The Ontario Securities Commission (OSC) has released the September 2016 edition of the Investment Funds Practitioner (the Practitioner), which provides an overview of recent issues arising from applications for exemptive relief, prospectuses and continuous disclosure documents filed by investment funds. This legal update summarizes a select number of key issues contained in the Practitioner.

Currency-hedged series

Pursuant to National Instrument 81-102 - Investment Funds, each class or series of a fund that is referable to a separate portfolio of assets is considered to be a separate fund. Despite the fact that gains and losses associated with the derivatives used to deliver currency hedging for a hedged series are referable only to the hedged series and not to all series of a fund, hedged series of a fund have historically not been treated as a separate fund by the OSC.

However, the OSC has recently seen instances of all or substantially all of the foreign currency exposure associated with a fund’s portfolio not being hedged by a hedged series (for example, a hedged series employing discretionary currency hedging where a manager hedges anywhere from 0% to 100% of the hedged series’ foreign currency exposure or different hedged series within a fund having differing levels of discretionary currency hedging).
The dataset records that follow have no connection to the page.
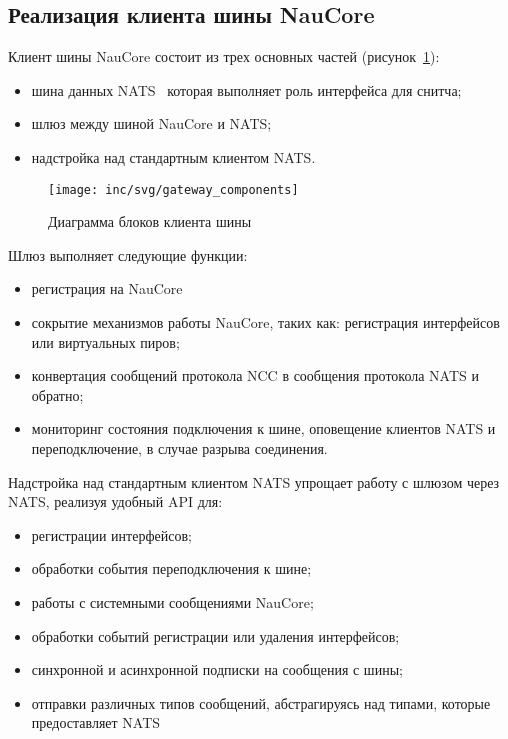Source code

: \subsection{Реализация клиента шины NauCore}

Клиент шины NauCore состоит из трех основных частей (рисунок~\ref{pic:gateway:components}):
\begin{itemize}
    \item шина данных NATS~%
    которая выполняет роль интерфейса для снитча; %
    \item шлюз между шиной NauCore и NATS;
    \item надстройка над стандартным клиентом NATS\@.
\end{itemize}

\begin{figure}[ht]
    \centering
    \texttt{[image: inc/svg/gateway\_components]}
    \caption{Диаграмма блоков клиента шины}
    \label{pic:gateway:components}
\end{figure}

Шлюз выполняет следующие функции:
\begin{itemize}
    \item регистрация на NauCore
    \item сокрытие механизмов работы NauCore, таких как: регистрация интерфейсов или виртуальных пиров;
    \item конвертация сообщений протокола NCC в сообщения протокола NATS и обратно; %
    \item мониторинг состояния подключения к шине, оповещение клиентов NATS и переподключение, в случае разрыва соединения. %
\end{itemize}

Надстройка над стандартным клиентом NATS упрощает работу с шлюзом через NATS,
реализуя удобный API для:
\begin{itemize}
    \item регистрации интерфейсов;
    \item обработки события переподключения к шине;
    \item работы с системными сообщениями NauCore;
    \item обработки событий регистрации или удаления интерфейсов;
    \item синхронной и асинхронной подписки на сообщения с шины;
    \item отправки различных типов сообщений, абстрагируясь над типами, которые предоставляет NATS\@
\end{itemize}

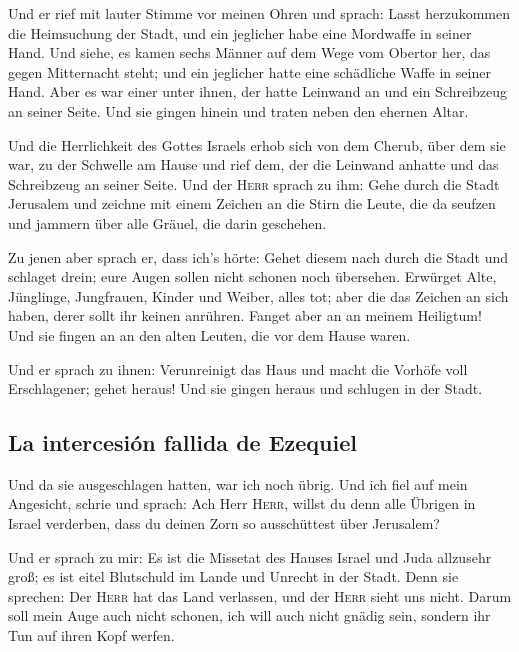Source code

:  Und er rief mit lauter Stimme vor meinen Ohren und
sprach: Lasst herzukommen die Heimsuchung der Stadt, und ein jeglicher
habe eine Mordwaffe in seiner Hand.  Und siehe, es kamen
sechs Männer auf dem Wege vom Obertor her, das gegen Mitternacht steht;
und ein jeglicher hatte eine schädliche Waffe in seiner Hand. Aber es
war einer unter ihnen, der hatte Leinwand an und ein Schreibzeug an
seiner Seite. Und sie gingen hinein und traten neben den ehernen Altar.

 Und die Herrlichkeit des Gottes Israels erhob sich von
dem Cherub, über dem sie war, zu der Schwelle am Hause und rief dem, der
die Leinwand anhatte und das Schreibzeug an seiner Seite. 
Und der \textsc{Herr} sprach zu ihm: Gehe durch die Stadt Jerusalem und
zeichne mit einem Zeichen an die Stirn die Leute, die da seufzen und
jammern über alle Gräuel, die darin geschehen.

 Zu jenen aber sprach er, dass ich's hörte: Gehet diesem
nach durch die Stadt und schlaget drein; eure Augen sollen nicht schonen
noch übersehen.  Erwürget Alte, Jünglinge, Jungfrauen,
Kinder und Weiber, alles tot; aber die das Zeichen an sich haben, derer
sollt ihr keinen anrühren. Fanget aber an an meinem Heiligtum! Und sie
fingen an an den alten Leuten, die vor dem Hause waren.

 Und er sprach zu ihnen: Verunreinigt das Haus und macht
die Vorhöfe voll Erschlagener; gehet heraus! Und sie gingen heraus und
schlugen in der Stadt.

\hypertarget{la-intercesiuxf3n-fallida-de-ezequiel}{%
\subsection{La intercesión fallida de
Ezequiel}\label{la-intercesiuxf3n-fallida-de-ezequiel}}

 Und da sie ausgeschlagen hatten, war ich noch übrig. Und
ich fiel auf mein Angesicht, schrie und sprach: Ach Herr \textsc{Herr},
willst du denn alle Übrigen in Israel verderben, dass du deinen Zorn so
ausschüttest über Jerusalem?

 Und er sprach zu mir: Es ist die Missetat des Hauses
Israel und Juda allzusehr groß; es ist eitel Blutschuld im Lande und
Unrecht in der Stadt. Denn sie sprechen: Der \textsc{Herr} hat das Land
verlassen, und der \textsc{Herr} sieht uns nicht.  Darum
soll mein Auge auch nicht schonen, ich will auch nicht gnädig sein,
sondern ihr Tun auf ihren Kopf werfen.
Where all or substantially all of the foreign currency exposure associated with a fund’s portfolio is not being hedged by a hedged series then the OSC may question a manager as to whether it is appropriate to consider the hedged series to be a separate fund.

In addition, the OSC has advised that it will begin requesting, as part of its prospectus reviews, that a fund with a hedged series include in its prospectus disclosure that prior approval of securityholders of the hedged series will be obtained before the currency hedging strategy of the hedged series is changed.
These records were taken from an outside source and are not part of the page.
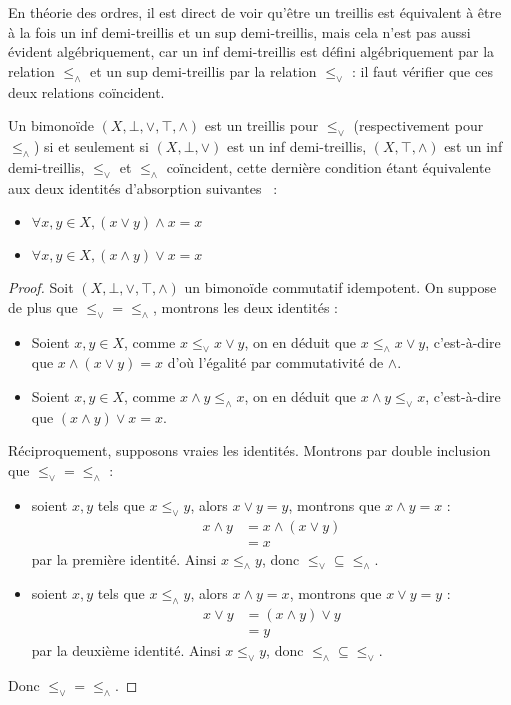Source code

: En théorie des ordres, il est direct de voir qu'être un treillis est équivalent
à être à la fois un inf demi-treillis et un sup demi-treillis, mais cela n'est
pas aussi évident algébriquement, car un inf demi-treillis est défini
algébriquement par la relation $\leq_\land$ et un sup demi-treillis par la
relation $\leq_\lor$ : il faut vérifier que ces deux relations coïncident.

\begin{proposition}
  Un bimonoïde $(X,\bot,\lor,\top,\land)$ est un treillis pour $\leq_\lor$
  (respectivement pour $\leq_\land$) si et seulement si $(X,\bot,\lor)$ est un
  inf demi-treillis, $(X,\top,\land)$ est un inf demi-treillis, $\leq_\lor$ et
  $\leq_\land$ coïncident, cette dernière condition étant équivalente aux
  deux identités d'absorption suivantes~ :
  \begin{itemize}
  \item $\forall x,y\in X, (x\lor y)\land x = x$
  \item $\forall x,y\in X, (x\land y)\lor x = x$
  \end{itemize}
\end{proposition}

\begin{proof}
  Soit $(X,\bot,\lor,\top,\land)$ un bimonoïde commutatif idempotent. On
  suppose de plus que $\leq_\lor = \leq_\land$, montrons les deux identités :
  \begin{itemize}
  \item Soient $x,y\in X$, comme $x\leq_\lor x\lor y$, on en déduit que
    $x\leq_\land x\lor y$, c'est-à-dire que $x\land (x\lor y) = x$ d'où
    l'égalité par commutativité de $\land$.
  \item Soient $x,y\in X$, comme $x\land y\leq_\land x$, on en déduit que
    $x\land y \leq_\lor x$, c'est-à-dire que $(x\land y)\lor x = x$.
  \end{itemize}

  Réciproquement, supposons vraies les identités. Montrons par double inclusion
  que $\leq_\lor = \leq_\land$ :
  \begin{itemize}
  \item soient $x,y$ tels que $x\leq_\lor y$, alors $x\lor y = y$, montrons que
    $x\land y = x$ :
    \begin{align*}
      x \land y &= x \land (x \lor y)\\
      &= x
    \end{align*}
    par la première identité. Ainsi $x\leq_\land y$, donc
    $\leq_\lor\subseteq\leq_\land$.
  \item soient $x,y$ tels que $x\leq_\land y$, alors $x\land y = x$, montrons que
    $x\lor y = y$ :
    \begin{align*}
      x \lor y &= (x\land y) \lor y\\
      &= y
    \end{align*}
    par la deuxième identité. Ainsi $x\leq_\lor y$, donc
    $\leq_\land\subseteq\leq_\lor$.
  \end{itemize}
  Donc $\leq_\lor = \leq_\land$.
\end{proof}

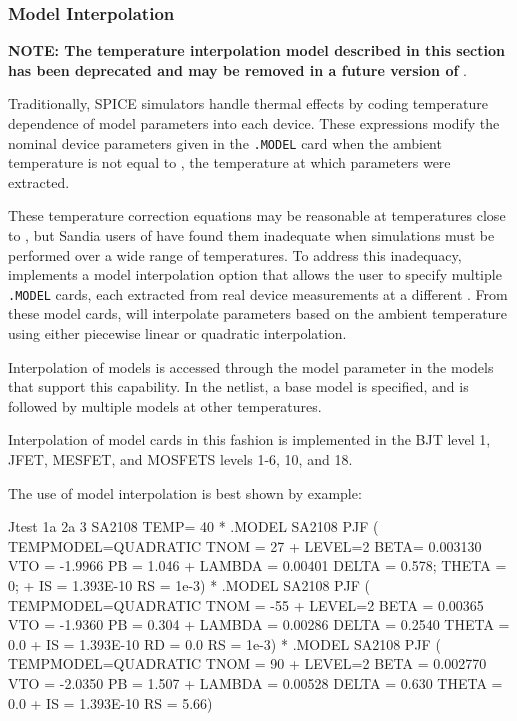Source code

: \subsubsection{Model Interpolation}
\label{Model_Interpolation}

\textbf{NOTE:  The temperature interpolation model described in this section has been deprecated and may be removed in a future version of \Xyce{}}.

Traditionally, SPICE simulators handle thermal effects by coding
temperature dependence of model parameters into each device.  These
expressions modify the nominal device parameters given in
the \texttt{.MODEL} card when the ambient temperature is not equal
to , the temperature at which parameters were extracted.

These temperature correction equations may be reasonable at temperatures close
to , but Sandia users of \Xyce{} have found them inadequate when
simulations must be performed over a wide range of temperatures.  To address
this inadequacy, \Xyce{} implements a model interpolation option that allows
the user to specify multiple \texttt{.MODEL} cards, each extracted from real
device measurements at a different .  From these model cards,
\Xyce{} will interpolate parameters based on the ambient temperature using
either piecewise linear or quadratic interpolation.

Interpolation of models is accessed through the model parameter
 in the models that support this capability.  In the
netlist, a base model is specified, and is followed by multiple models at other
temperatures.  

Interpolation of model cards in this fashion is implemented in the BJT level 1,
JFET, MESFET, and MOSFETS levels 1-6, 10, and 18.

The use of model interpolation is best shown by example:

\begin{vquote}
Jtest 1a 2a 3 SA2108 TEMP= 40
*
.MODEL SA2108 PJF ( TEMPMODEL=QUADRATIC TNOM = 27
+ LEVEL=2 BETA= 0.003130 VTO = -1.9966 PB = 1.046
+ LAMBDA = 0.00401 DELTA = 0.578; THETA = 0;
+ IS = 1.393E-10          RS = 1e-3)
*
.MODEL SA2108 PJF ( TEMPMODEL=QUADRATIC TNOM = -55
+ LEVEL=2 BETA = 0.00365 VTO = -1.9360 PB = 0.304
+ LAMBDA = 0.00286 DELTA = 0.2540 THETA = 0.0
+ IS = 1.393E-10 RD = 0.0 RS = 1e-3)
* 
.MODEL SA2108 PJF ( TEMPMODEL=QUADRATIC TNOM = 90
+ LEVEL=2 BETA = 0.002770 VTO = -2.0350 PB = 1.507
+ LAMBDA = 0.00528 DELTA = 0.630 THETA = 0.0
+ IS = 1.393E-10          RS = 5.66)
\end{vquote}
Fund-of-funds disclosure of fees and expenses

The OSC has advised that managers should “look-through” the expenses in fund-of-funds when calculating the management expense ratio (MER) and the trading expense ratio for top funds, including top funds that invest in mutual funds and ETFs that are managed by third parties. With respect to expenses of underlying funds managed by third parties, the OSC expects managers to use reasonable estimates.

When providing disclosure in a prospectus for a fund-of-funds the OSC expects top funds to provide adequate information so that investors are made aware of the impact that the expected management fees of underlying funds will have on the MER of the top fund. For example, it is inappropriate to only disclose a minimal management fee for a top fund where the underlying funds in which it will invest have higher management fees, particularly for a new top fund that does not have a historical MER. Instead, prospectus disclosure outlining the fact that the underlying funds may have higher management fees should also be included.

IRC reporting under Section 4.5 of NI 81-107

Pursuant to section 4.5 of National Instrument 81-107 - Independent Review Committee for Investment Funds an Independent Review Committee (IRC) must provide notice to a fund’s principal regulator when the IRC becomes aware of any instance in which the manager of the fund acted in certain conflict of interest matters but did not comply with a condition imposed by securities legislation or any IRC approval.

The OSC has advised that a materiality threshold should not be applied to the IRC’s reporting obligations – any instance involving a breach that an IRC becomes aware of (even a breach that the manager and the IRC do not believe is material) must be reported to the fund’s principal regulator. The Practitioner outlines the OSC’s expectations regarding the content of a letter reporting a breach.